Q. two electrolyte cells containing silver nitrate solution and dilute sulphuric acid solution were connected in series. A steady current of 2.5 amp was passed through them till 1.078 g of silver was deposited.[Ag= 107.8 g/mol]. A) how much electricity was consumed? B) what was the weight of oxygen gas liberated? I need the procedure pls

To tackle this problem, we need to apply some fundamental concepts from electrochemistry, particularly Faraday's laws of electrolysis. Let's break down the question into two parts: calculating the electricity consumed and determining the weight of oxygen gas liberated.

Calculating Electricity Consumed

First, we need to find out how much electricity was consumed during the deposition of silver. According to Faraday's first law of electrolysis, the amount of substance deposited or liberated at an electrode is directly proportional to the quantity of electricity passed through the cell. The formula we use is:

Q = n × F

Where:

• Q = total charge in coulombs (C)
• n = number of moles of the substance deposited
• F = Faraday's constant (approximately 96485 C/mol)

Next, we need to calculate the number of moles of silver deposited. We can use the formula:

n = m / M

Where:

• m = mass of silver deposited (1.078 g)
• M = molar mass of silver (107.8 g/mol)

Plugging in the values:

n = 1.078 g / 107.8 g/mol = 0.01 mol

Now, substituting this value into the first equation:

Q = 0.01 mol × 96485 C/mol = 964.85 C

Determining Weight of Oxygen Gas Liberated

Next, we need to find out how much oxygen gas was liberated during the electrolysis of dilute sulfuric acid. The reaction at the anode can be represented as:

2H₂O → O₂ + 4H⁺ + 4e^-

This indicates that for every 4 moles of electrons (4e^-), 1 mole of oxygen gas (O₂) is produced. To find the number of moles of oxygen gas liberated, we first need to calculate the total charge passed through the cell, which we already found to be 964.85 C.

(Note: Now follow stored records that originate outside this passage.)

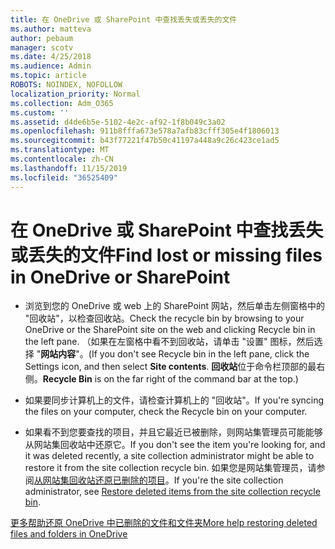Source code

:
 ```yaml
---
title: 在 OneDrive 或 SharePoint 中查找丢失或丢失的文件
ms.author: matteva
author: pebaum
manager: scotv
ms.date: 4/25/2018
ms.audience: Admin
ms.topic: article
ROBOTS: NOINDEX, NOFOLLOW
localization_priority: Normal
ms.collection: Adm_O365
ms.custom: ''
ms.assetid: d4de6b5e-5102-4e2c-af92-1f8b049c3a02
ms.openlocfilehash: 911b8fffa673e578a7afb83cfff305e4f1806013
ms.sourcegitcommit: b43f77221f47b50c41197a448a9c26c423ce1ad5
ms.translationtype: MT
ms.contentlocale: zh-CN
ms.lasthandoff: 11/15/2019
ms.locfileid: "36525409"
---
```

# <a name="find-lost-or-missing-files-in-onedrive-or-sharepoint"></a><span data-ttu-id="1e364-102">在 OneDrive 或 SharePoint 中查找丢失或丢失的文件</span><span class="sxs-lookup"><span data-stu-id="1e364-102">Find lost or missing files in OneDrive or SharePoint</span></span>

- <span data-ttu-id="1e364-103">浏览到您的 OneDrive 或 web 上的 SharePoint 网站，然后单击左侧窗格中的 "回收站"，以检查回收站。</span><span class="sxs-lookup"><span data-stu-id="1e364-103">Check the recycle bin by browsing to your OneDrive or the SharePoint site on the web and clicking Recycle bin in the left pane.</span></span> <span data-ttu-id="1e364-104">（如果在左窗格中看不到回收站，请单击 "设置" 图标，然后选择 "**网站内容**"。</span><span class="sxs-lookup"><span data-stu-id="1e364-104">(If you don't see Recycle bin in the left pane, click the Settings icon, and then select **Site contents**.</span></span> <span data-ttu-id="1e364-105">**回收站**位于命令栏顶部的最右侧。</span><span class="sxs-lookup"><span data-stu-id="1e364-105">**Recycle Bin** is on the far right of the command bar at the top.)</span></span> 
    
- <span data-ttu-id="1e364-106">如果要同步计算机上的文件，请检查计算机上的 "回收站"。</span><span class="sxs-lookup"><span data-stu-id="1e364-106">If you're syncing the files on your computer, check the Recycle bin on your computer.</span></span> 
    
- <span data-ttu-id="1e364-107">如果看不到您要查找的项目，并且它最近已被删除，则网站集管理员可能能够从网站集回收站中还原它。</span><span class="sxs-lookup"><span data-stu-id="1e364-107">If you don't see the item you're looking for, and it was deleted recently, a site collection administrator might be able to restore it from the site collection recycle bin.</span></span> <span data-ttu-id="1e364-108">如果您是网站集管理员，请参阅[从网站集回收站还原已删除的项目](https://go.microsoft.com/fwlink/?linkid=866439)。</span><span class="sxs-lookup"><span data-stu-id="1e364-108">If you're the site collection administrator, see [Restore deleted items from the site collection recycle bin](https://go.microsoft.com/fwlink/?linkid=866439).</span></span>
    
[<span data-ttu-id="1e364-109">更多帮助还原 OneDrive 中已删除的文件和文件夹</span><span class="sxs-lookup"><span data-stu-id="1e364-109">More help restoring deleted files and folders in OneDrive</span></span>](https://go.microsoft.com/fwlink/?linkid=872872)
  

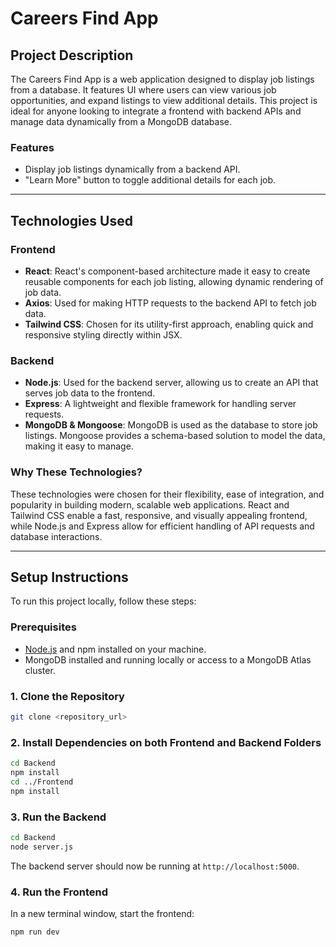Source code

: 
# Careers Find App

## Project Description
The Careers Find App is a web application designed to display job listings from a database. It features UI where users can view various job opportunities, and expand listings to view additional details. This project is ideal for anyone looking to integrate a frontend with backend APIs and manage data dynamically from a MongoDB database.

### Features
- Display job listings dynamically from a backend API.
- "Learn More" button to toggle additional details for each job.

---

## Technologies Used

### Frontend
- **React**: React's component-based architecture made it easy to create reusable components for each job listing, allowing dynamic rendering of job data.
- **Axios**: Used for making HTTP requests to the backend API to fetch job data.
- **Tailwind CSS**: Chosen for its utility-first approach, enabling quick and responsive styling directly within JSX.

### Backend
- **Node.js**: Used for the backend server, allowing us to create an API that serves job data to the frontend.
- **Express**: A lightweight and flexible framework for handling server requests.
- **MongoDB & Mongoose**: MongoDB is used as the database to store job listings. Mongoose provides a schema-based solution to model the data, making it easy to manage.

### Why These Technologies?
These technologies were chosen for their flexibility, ease of integration, and popularity in building modern, scalable web applications. React and Tailwind CSS enable a fast, responsive, and visually appealing frontend, while Node.js and Express allow for efficient handling of API requests and database interactions.

---

## Setup Instructions

To run this project locally, follow these steps:

### Prerequisites
- [Node.js](https://nodejs.org/en/) and npm installed on your machine.
- MongoDB installed and running locally or access to a MongoDB Atlas cluster.

### 1. Clone the Repository
```bash
git clone <repository_url>
```

### 2. Install Dependencies on both Frontend and Backend Folders
```bash
cd Backend
npm install
cd ../Frontend
npm install
```

### 3. Run the Backend
```bash
cd Backend
node server.js
```
The backend server should now be running at `http://localhost:5000`.

### 4. Run the Frontend
In a new terminal window, start the frontend:
```bash
npm run dev

```

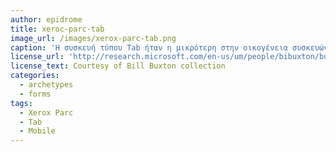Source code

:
 ```yaml
---
author: epidrome
title: xeroc-parc-tab
image_url: /images/xerox-parc-tab.png
caption: 'Η συσκευή τύπου Tab ήταν η μικρότερη στην οικογένεια συσκευών διάχυτου υπολογισμού Tab-Pad-Board και ήταν σχεδιασμένη έτσι ώστε να χωράει στην παλάμη και να μπορεί να λειτουργήσει τα κουμπιά μόνο με το ένα χέρι, ενώ επέτρεπε και την αφή με το δεύτερο χέρι με την χρήση μιας πένας.'
license_url: 'http://research.microsoft.com/en-us/um/people/bibuxton/buxtoncollection/detail.aspx?id=51'
license_text: Courtesy of Bill Buxton collection
categories:
  - archetypes
  - forms
tags:
  - Xerox Parc
  - Tab
  - Mobile
---
```

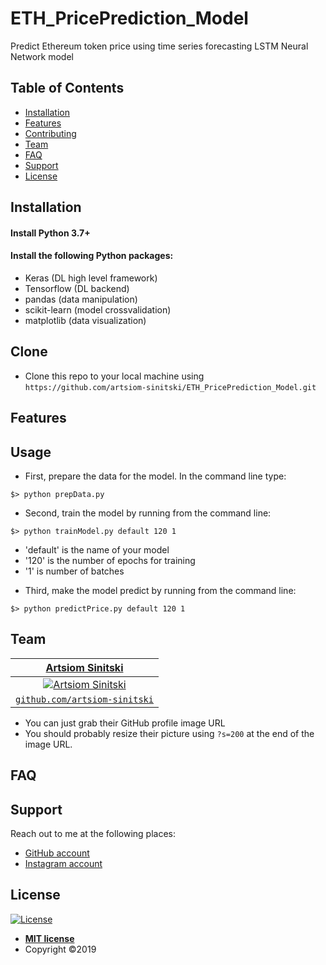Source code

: 
# ETH_PricePrediction_Model

Predict Ethereum token price using time series forecasting LSTM Neural Network model

## Table of Contents

- [Installation](#installation)
- [Features](#features)
- [Contributing](#contributing)
- [Team](#team)
- [FAQ](#faq)
- [Support](#support)
- [License](#license)

## Installation

#### Install Python 3.7+
#### Install the following Python packages:
- Keras (DL high level framework)
- Tensorflow (DL backend)
- pandas (data manipulation)
- scikit-learn (model crossvalidation)
- matplotlib (data visualization)

## Clone

- Clone this repo to your local machine using `https://github.com/artsiom-sinitski/ETH_PricePrediction_Model.git`

## Features

## Usage

- First, prepare the data for the model. In the command line type: 
```
$> python prepData.py
```
- Second, train the model by running from the command line:
```
$> python trainModel.py default 120 1
```
   * 'default' is the name of your model
   * '120' is the number of epochs for training
   * '1' is number of batches

- Third, make the model predict by running from the command line:
```
$> python predictPrice.py default 120 1
```
## Team

| <a href="https://github.com/artsiom-sinitski" target="_blank">**Artsiom Sinitski**</a> |
| :---: |
| [![Artsiom Sinitski](https://github.com/artsiom-sinitski)](https://github.com/artsiom-sinitski)|
| <a href="https://github.com/artsiom-sinitski" target="_blank">`github.com/artsiom-sinitski`</a> |
- You can just grab their GitHub profile image URL
- You should probably resize their picture using `?s=200` at the end of the image URL.

## FAQ

## Support

Reach out to me at the following places:
- <a href="https://github.com/artsiom-sinitski" rel="noopener noreferrer" target="_blank">GitHub account</a>
- <a href="https://www.instagram.com/artsiom_sinitski/" rel="noopener noreferrer" target="_blank"> Instagram account</a>

## License

[![License](http://img.shields.io/:license-mit-blue.svg?style=flat-square)](http://badges.mit-license.org)

- **[MIT license](http://opensource.org/licenses/mit-license.php)**
- Copyright ©2019 
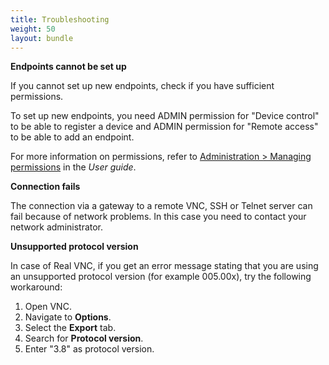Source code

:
 ```yaml
---
title: Troubleshooting
weight: 50
layout: bundle
---
```


**Endpoints cannot be set up**

If you cannot set up new endpoints, check if you have sufficient permissions.

To set up new endpoints, you need ADMIN permission for "Device control" to be able to register a device and ADMIN permission for "Remote access" to be able to add an endpoint.

For more information on permissions, refer to [Administration > Managing permissions](/users-guide/administration/#managing-permissions) in the *User guide*.

**Connection fails**

The connection via a gateway to a remote VNC, SSH or Telnet server can fail because of network problems. In this case you need to contact your network administrator.

**Unsupported protocol version**

In case of Real VNC, if you get an error message stating that you are using an unsupported protocol version (for example 005.00x), try the following workaround:

1. Open VNC.
2. Navigate to **Options**.
3. Select the **Export** tab.
4. Search for **Protocol version**.
5. Enter "3.8" as protocol version.
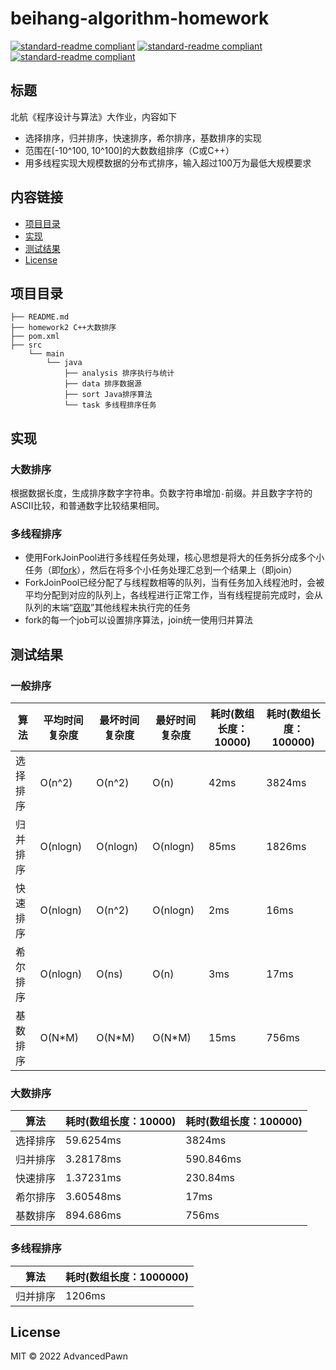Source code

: # beihang-algorithm-homework

[![standard-readme compliant](https://img.shields.io/badge/JDK-11-green)](https://img.shields.io/badge/JDK-11-green)
[![standard-readme compliant](https://img.shields.io/badge/language-java-blue)](https://img.shields.io/badge/language-java-blue)
[![standard-readme compliant](https://img.shields.io/badge/language-c%2B%2B-blue)](https://img.shields.io/badge/language-c%2B%2B-blue)

## 标题

北航《程序设计与算法》大作业，内容如下

* 选择排序，归并排序，快速排序，希尔排序，基数排序的实现
* 范围在[-10^100, 10^100]的大数数组排序（C或C++）
* 用多线程实现大规模数据的分布式排序，输入超过100万为最低大规模要求


## 内容链接

- [项目目录](#项目目录)
- [实现](#实现)
- [测试结果](#测试结果)
- [License](#License)

## 项目目录

```
├── README.md
├── homework2 C++大数排序  
├── pom.xml
├── src
    └── main
        └── java
            ├── analysis 排序执行与统计
            ├── data 排序数据源
            ├── sort Java排序算法
            └── task 多线程排序任务
```

## 实现

### 大数排序

根据数据长度，生成排序数字字符串。负数字符串增加`-`前缀。并且数字字符的ASCII比较，和普通数字比较结果相同。

### 多线程排序

* 使用ForkJoinPool进行多线程任务处理，核心思想是将大的任务拆分成多个小任务（即[fork](https://github.com/haichaoshi/java-knowledge/blob/main/img/fokjoin.png)），然后在将多个小任务处理汇总到一个结果上（即join）
* ForkJoinPool已经分配了与线程数相等的队列，当有任务加入线程池时，会被平均分配到对应的队列上，各线程进行正常工作，当有线程提前完成时，会从队列的末端“[窃取](https://github.com/haichaoshi/java-knowledge/blob/main/img/work-stealing.png)”其他线程未执行完的任务
* fork的每一个job可以设置排序算法，join统一使用归并算法

## 测试结果

### 一般排序

| 算法     | 平均时间复杂度 | 最坏时间复杂度 | 最好时间复杂度 | 耗时(数组长度：10000) | 耗时(数组长度：100000) |
|----------|----------------|----------------|----------------|-----------------------|------------------------|
| 选择排序 | O(n^2)         | O(n^2)         | O(n)           | 42ms                  | 3824ms                 |
| 归并排序 | O(nlogn)       | O(nlogn)       | O(nlogn)       | 85ms                  | 1826ms                 |
| 快速排序 | O(nlogn)       | O(n^2)         | O(nlogn)       | 2ms                   | 16ms                   |
| 希尔排序 | O(nlogn)       | O(ns)          | O(n)           | 3ms                   | 17ms                   |
| 基数排序 | O(N\*M)        | O(N\*M)        | O(N\*M)        | 15ms                  | 756ms                  |


### 大数排序

| 算法     | 耗时(数组长度：10000) | 耗时(数组长度：100000) |
|----------|-----------------------|------------------------|
| 选择排序 | 59.6254ms             | 3824ms                 |
| 归并排序 | 3.28178ms             | 590.846ms              |
| 快速排序 | 1.37231ms             | 230.84ms               |
| 希尔排序 | 3.60548ms             | 17ms                   |
| 基数排序 | 894.686ms             | 756ms                  |


### 多线程排序

| 算法     | 耗时(数组长度：1000000) |
|----------|-----------------------|
| 归并排序 | 1206ms             |

## License

MIT © 2022 AdvancedPawn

Using Faraday's constant, we can find the number of moles of electrons:

n_e = Q / F

Substituting the values:

n_e = 964.85 C / 96485 C/mol = 0.01 mol

Now, since 4 moles of electrons produce 1 mole of oxygen gas, we can find the moles of oxygen gas produced:

n_O2 = n_e / 4 = 0.01 mol / 4 = 0.0025 mol

Finally, we can calculate the mass of oxygen gas liberated using the molar mass of oxygen (approximately 32 g/mol):

m_O2 = n_O2 × M_O2

Substituting the values:

m_O2 = 0.0025 mol × 32 g/mol = 0.08 g

Summary of Results

To summarize:

• The total electricity consumed was approximately 964.85 C.
• The weight of oxygen gas liberated was 0.08 g.

This process illustrates the relationship between electricity and chemical reactions in electrolysis, showcasing how we can quantify the outcomes based on the principles of electrochemistry.